#### [Problem details]
The job is to find each line in the entries holding the string "discordapp" and copy that line.

Dataset records
>>>>>
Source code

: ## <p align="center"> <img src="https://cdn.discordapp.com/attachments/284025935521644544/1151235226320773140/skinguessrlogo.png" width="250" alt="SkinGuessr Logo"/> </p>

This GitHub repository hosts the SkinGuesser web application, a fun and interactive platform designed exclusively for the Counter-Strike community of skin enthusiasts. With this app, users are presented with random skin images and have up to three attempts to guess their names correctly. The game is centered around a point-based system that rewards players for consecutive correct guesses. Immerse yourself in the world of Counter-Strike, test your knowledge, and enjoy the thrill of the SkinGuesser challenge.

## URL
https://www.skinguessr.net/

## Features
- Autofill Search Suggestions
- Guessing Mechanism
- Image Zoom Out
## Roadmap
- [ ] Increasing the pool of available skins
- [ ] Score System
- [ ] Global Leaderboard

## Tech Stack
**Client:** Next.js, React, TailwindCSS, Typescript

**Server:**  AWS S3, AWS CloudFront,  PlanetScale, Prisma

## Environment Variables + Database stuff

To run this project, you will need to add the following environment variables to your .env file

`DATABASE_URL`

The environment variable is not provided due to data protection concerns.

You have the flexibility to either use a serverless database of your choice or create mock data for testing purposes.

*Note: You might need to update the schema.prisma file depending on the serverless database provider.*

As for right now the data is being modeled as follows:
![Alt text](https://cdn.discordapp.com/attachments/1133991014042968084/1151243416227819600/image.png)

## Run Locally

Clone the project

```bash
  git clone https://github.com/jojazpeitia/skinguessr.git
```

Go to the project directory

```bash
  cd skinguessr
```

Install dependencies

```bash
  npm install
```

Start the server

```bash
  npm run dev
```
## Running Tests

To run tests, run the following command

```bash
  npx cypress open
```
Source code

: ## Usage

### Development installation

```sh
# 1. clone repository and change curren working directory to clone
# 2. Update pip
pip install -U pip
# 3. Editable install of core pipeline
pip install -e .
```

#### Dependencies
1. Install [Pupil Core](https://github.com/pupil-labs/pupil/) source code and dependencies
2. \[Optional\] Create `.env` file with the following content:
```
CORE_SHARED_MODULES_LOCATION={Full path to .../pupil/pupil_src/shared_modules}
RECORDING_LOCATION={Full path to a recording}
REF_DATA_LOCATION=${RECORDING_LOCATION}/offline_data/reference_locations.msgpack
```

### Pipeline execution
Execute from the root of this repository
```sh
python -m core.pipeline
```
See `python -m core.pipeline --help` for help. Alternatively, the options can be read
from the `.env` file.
<<<<<
#### [Reply to the exercise]
: ## <p align="center"> <img src="https://cdn.discordapp.com/attachments/284025935521644544/1151235226320773140/skinguessrlogo.png" width="250" alt="SkinGuessr Logo"/> </p>
![Alt text](https://cdn.discordapp.com/attachments/1133991014042968084/1151243416227819600/image.png)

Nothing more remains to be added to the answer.